The importance of dividends
Dividends remain fundamental to driving total return from equity investing, despite the current monetary policy environment, according to research published by Allianz Global Investors.
Allianz Global Investors is a firm proponent of the idea that the markets are having to deal with so-called ‘financial repression’ – the situation that has arisen as a result of central banks keeping interest rates artificially low to stimulate economic growth.
This has had profound consequences for investors in certain asset classes such as fixed income. However, the manager says that compared to other asset classes investing in dividend strategies “would seem to be interesting”.
“These strategies combine the benefits of currently high dividend yields while at the same time working to protect against inflation. At least as far as European companies are concerned, the gap between dividend yields and the yields on government and corporate bonds has rarely been so wide.”

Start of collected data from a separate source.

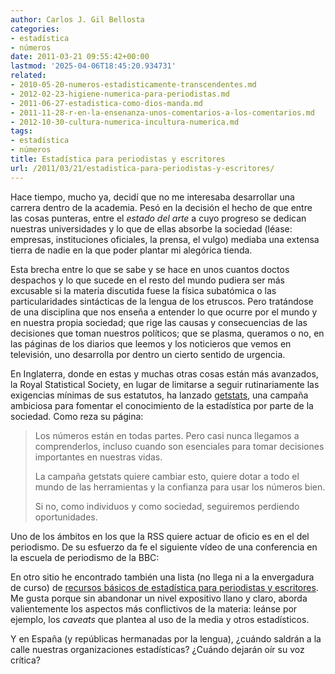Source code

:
 ```yaml
---
author: Carlos J. Gil Bellosta
categories:
- estadística
- números
date: 2011-03-21 09:55:42+00:00
lastmod: '2025-04-06T18:45:20.934731'
related:
- 2010-05-20-numeros-estadisticamente-transcendentes.md
- 2012-02-23-higiene-numerica-para-periodistas.md
- 2011-06-27-estadistica-como-dios-manda.md
- 2011-11-28-r-en-la-ensenanza-unos-comentarios-a-los-comentarios.md
- 2012-10-30-cultura-numerica-incultura-numerica.md
tags:
- estadística
- números
title: Estadística para periodistas y escritores
url: /2011/03/21/estadistica-para-periodistas-y-escritores/
---
```


Hace tiempo, mucho ya, decidí que no me interesaba desarrollar una carrera dentro de la academia. Pesó en la decisión el hecho de que entre las cosas punteras, entre el _estado del arte_ a cuyo progreso se dedican nuestras universidades y lo que de ellas absorbe la sociedad (léase: empresas, instituciones oficiales, la prensa, el vulgo) mediaba una extensa tierra de nadie en la que poder plantar mi alegórica tienda.

Esta brecha entre lo que se sabe y se hace en unos cuantos doctos despachos y lo que sucede en el resto del mundo pudiera ser más excusable si la materia discutida fuese la física subatómica o las particularidades sintácticas de la lengua de los etruscos. Pero tratándose de una disciplina que nos enseña a entender lo que ocurre por el mundo y en nuestra propia sociedad; que rige las causas y consecuencias de las decisiones que toman nuestros políticos; que se plasma, queramos o no, en las páginas de los diarios que leemos y los noticieros que vemos en televisión, uno desarrolla por dentro un cierto sentido de urgencia.

En Inglaterra, donde en estas y muchas otras cosas están más avanzados, la Royal Statistical Society, en lugar de limitarse a seguir rutinariamente las exigencias mínimas de sus estatutos, ha lanzado [getstats](http://www.rss.org.uk/site/cms/contentChapterView.asp?chapter=25), una campaña ambiciosa para fomentar el conocimiento de la estadística por parte de la sociedad. Como reza su página:

>Los números están en todas partes. Pero casi nunca llegamos a comprenderlos, incluso cuando son esenciales para tomar decisiones importantes en nuestras vidas.
>
>La campaña getstats quiere cambiar esto, quiere dotar a todo el mundo de las herramientas y la confianza para usar los números bien.
>
>Si no, como individuos y como sociedad, seguiremos perdiendo oportunidades.

Uno de los ámbitos en los que la RSS quiere actuar de oficio es en el del periodismo. De su esfuerzo da fe el siguiente vídeo de una conferencia en la escuela de periodismo de la BBC:

En otro sitio he encontrado también una lista (no llega ni a la envergadura de curso) de [recursos básicos de estadística para periodistas y escritores](http://www.robertniles.com/stats/). Me gusta porque sin abandonar un nivel expositivo llano y claro, aborda valientemente los aspectos más conflictivos de la materia: leánse por ejemplo, los _caveats_ que plantea al uso de la media y otros estadísticos.

Y en España (y repúblicas hermanadas por la lengua), ¿cuándo saldrán a la calle nuestras organizaciones estadísticas? ¿Cuándo dejarán oír su voz crítica?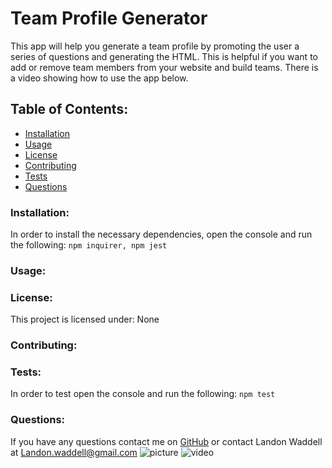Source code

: # Team Profile Generator  
This app will help you generate a team profile by promoting the user a series of questions and generating the HTML. This is helpful if you want to add or remove team members from your website and build teams. There is a video showing how to use the app below.
## Table of Contents:
* [Installation](#installation)
* [Usage](#usage)
* [License](#license)
* [Contributing](#contributing)
* [Tests](#tests)
* [Questions](#questions)
### Installation:
In order to install the necessary dependencies, open the console and run the following:
```npm inquirer, npm jest```
### Usage:

### License:
This project is licensed under:
None
### Contributing:

### Tests:
In order to test open the console and run the following:
```npm test```
### Questions:
If you have any questions contact me on [GitHub](https://github.com/Landon0615) or contact 
Landon Waddell at Landon.waddell@gmail.com
![picture](https://github.com/Landon0615.png?size=80)
![video](https://drive.google.com/file/d/1JKEuT5Jsl-iJ6XcRGI7F9RomN7Lnl3fc/view)

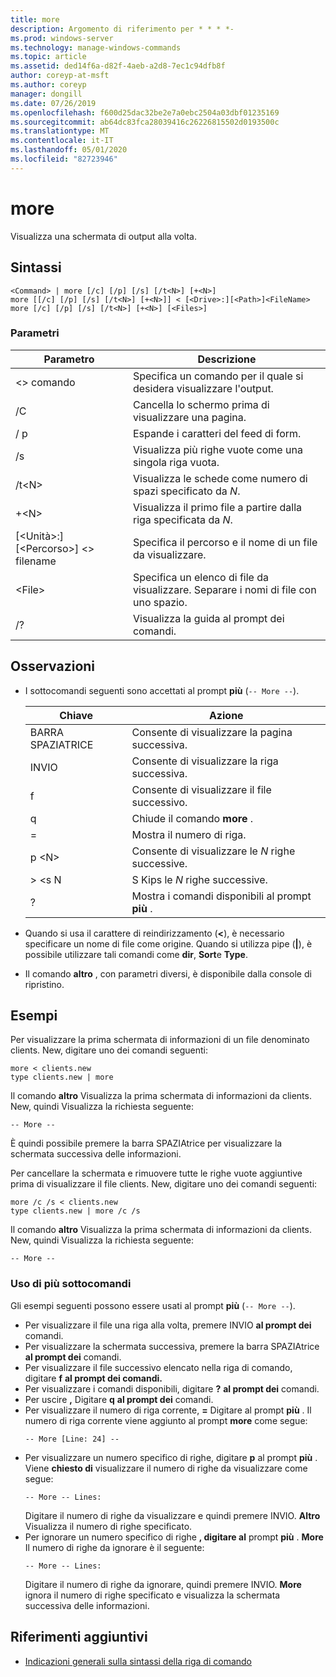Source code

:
 ```yaml
---
title: more
description: Argomento di riferimento per * * * *-
ms.prod: windows-server
ms.technology: manage-windows-commands
ms.topic: article
ms.assetid: ded14f6a-d82f-4aeb-a2d8-7ec1c94dfb8f
author: coreyp-at-msft
ms.author: coreyp
manager: dongill
ms.date: 07/26/2019
ms.openlocfilehash: f600d25dac32be2e7a0ebc2504a03dbf01235169
ms.sourcegitcommit: ab64dc83fca28039416c26226815502d0193500c
ms.translationtype: MT
ms.contentlocale: it-IT
ms.lasthandoff: 05/01/2020
ms.locfileid: "82723946"
---
```

# <a name="more"></a>more



Visualizza una schermata di output alla volta.



## <a name="syntax"></a>Sintassi

```
<Command> | more [/c] [/p] [/s] [/t<N>] [+<N>]
more [[/c] [/p] [/s] [/t<N>] [+<N>]] < [<Drive>:][<Path>]<FileName>
more [/c] [/p] [/s] [/t<N>] [+<N>] [<Files>]
```

### <a name="parameters"></a>Parametri

|           Parametro            |                               Descrizione                               |
|--------------------------------|-------------------------------------------------------------------------|
|           \<> comando           |      Specifica un comando per il quale si desidera visualizzare l'output.      |
|               /C               |               Cancella lo schermo prima di visualizzare una pagina.               |
|               / p               |                      Espande i caratteri del feed di form.                      |
|               /s               |          Visualizza più righe vuote come una singola riga vuota.          |
|             /t\<N>             |         Visualizza le schede come numero di spazi specificato da *N*.         |
|             +\<N>              |     Visualizza il primo file a partire dalla riga specificata da *N*.     |
| [\<Unità>:] [\<Percorso>] \<> filename |          Specifica il percorso e il nome di un file da visualizzare.          |
|            \<File>            | Specifica un elenco di file da visualizzare. Separare i nomi di file con uno spazio. |
|               /?               |                  Visualizza la guida al prompt dei comandi.                   |

## <a name="remarks"></a>Osservazioni

-   I sottocomandi seguenti sono accettati al prompt **più** (`-- More --`). 

    | Chiave | Azione |
    | --- | ------ |
    | BARRA SPAZIATRICE | Consente di visualizzare la pagina successiva. |
    | INVIO | Consente di visualizzare la riga successiva. |
    | f | Consente di visualizzare il file successivo. |
    | q | Chiude il comando **more** . |
    | = | Mostra il numero di riga. |
    | p \<N> | Consente di visualizzare le *N* righe successive. |
    | > \<s N |S Kips le *N* righe successive. |
    | ? | Mostra i comandi disponibili al prompt **più** .| 
    
-   Quando si usa il carattere di reindirizzamento (**<**), è necessario specificare un nome di file come origine. Quando si utilizza pipe (**\|**), è possibile utilizzare tali comandi come **dir**, **Sort**e **Type**.
-   Il comando **altro** , con parametri diversi, è disponibile dalla console di ripristino.

## <a name="examples"></a>Esempi

Per visualizzare la prima schermata di informazioni di un file denominato clients. New, digitare uno dei comandi seguenti:
```
more < clients.new
type clients.new | more
```
Il comando **altro** Visualizza la prima schermata di informazioni da clients. New, quindi Visualizza la richiesta seguente:
```
-- More --
```
È quindi possibile premere la barra SPAZIAtrice per visualizzare la schermata successiva delle informazioni.

Per cancellare la schermata e rimuovere tutte le righe vuote aggiuntive prima di visualizzare il file clients. New, digitare uno dei comandi seguenti:
```
more /c /s < clients.new
type clients.new | more /c /s
```
Il comando **altro** Visualizza la prima schermata di informazioni da clients. New, quindi Visualizza la richiesta seguente:
```
-- More --
```

### <a name="using-more-subcommands"></a>Uso di più sottocomandi

Gli esempi seguenti possono essere usati al prompt **più** (`-- More --`).
- Per visualizzare il file una riga alla volta, premere INVIO **al prompt dei** comandi.
- Per visualizzare la schermata successiva, premere la barra SPAZIAtrice **al prompt dei** comandi.
- Per visualizzare il file successivo elencato nella riga di comando, digitare **f** **al prompt dei comandi.**
- Per visualizzare i comandi disponibili, digitare **?** **al prompt dei** comandi.
- Per uscire **,** Digitare **q** **al prompt dei** comandi.
- Per visualizzare il numero di riga corrente, **=** Digitare al prompt **più** . Il numero di riga corrente viene aggiunto al prompt **more** come segue:  
  ```
  -- More [Line: 24] --
  ```  
- Per visualizzare un numero specifico di righe, digitare **p** al prompt **più** . Viene **chiesto di** visualizzare il numero di righe da visualizzare come segue:  
  ```
  -- More -- Lines:
  ```  
  Digitare il numero di righe da visualizzare e quindi premere INVIO. **Altro** Visualizza il numero di righe specificato.
- Per ignorare un numero specifico di righe **, digitare al** prompt **più** . **More** Il numero di righe da ignorare è il seguente:  
  ```
  -- More -- Lines:
  ```  
  Digitare il numero di righe da ignorare, quindi premere INVIO. **More** ignora il numero di righe specificato e visualizza la schermata successiva delle informazioni.

## <a name="additional-references"></a>Riferimenti aggiuntivi

- [Indicazioni generali sulla sintassi della riga di comando](command-line-syntax-key.md)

As Allianz GI’s figures note, dividends accounted for 40% of total return on equity investments in the past 40 years. In the current situation, investors are, however, right to ask about just how sustainable dividend strategies will be going forward, and whether the relatively high dividend yields seen in the market are sustainable.
The average dividend yield across European companies was 3.2% in February 2014. Investors could boost this by focusing on those companies offering higher yields, or indeed look to markets where investors have been rewarded this way also, such as New Zealand, Australia, Norway and Brazil.
By contrast, they could avoid countries such as India, Ireland, Japan and Denmark, which typically offer lower dividend yields – and in some cases significantly below the interest rate on 10-year government bonds, such as Ireland, where the data to the end of December last year points to a dividend yield of less than 2% against a government bond interest rate of over 3%.
Looking at average contribution of dividends to performance between 1970 to 2014 shows that European companies tend to offer more to investors relative to performance from share price gains, when compared to other regions such as North America, Asia or Asia Pacific ex Japan, Allianz GI’s research says.
The question is: can history be repeated? Allianz GI thinks so. “We believe that the basis for dividend payments – company profits – will continue to grow moderately in 2014.
“Overall the framework of monetary policy should continue to support global growth.”
Additionally, investors looking for dividends could benefit from factors such as the conservative distribution ratio – paid dividends/earnings per share – which for European companies sits at around 55%.
This leaves scope for a rise in the ratio, hence more return to investors. Also, many companies are sitting on vast amounts of cash. Allianz GI estimates that the net cashflow of US companies is about 14% of US GDP.
Having built up these piles of cash as part of a deleveraging process, companies can now focus on improving shareholder value.
There are of course tail risks: persistently poor economic recovery, slow recovery in earnings of certain types of companies such as banks – which themselves face refinancing challenges sparked by regulation – and use of capital to engage in M&A or other investment activities rather than returning the cash to investors.
Still, Allianz GI concludes that over the long term, dividends can add value to a portfolio, and “not just through the additional income stream from earnings distributions.”
Investors can still seek out strong dividend yields despite the equity price gains seen over the past year. Investors do need to focus on future dividend expectations, however, in order to make best use of dividend strategies as part of an overall equity portfolio, the manager concludes.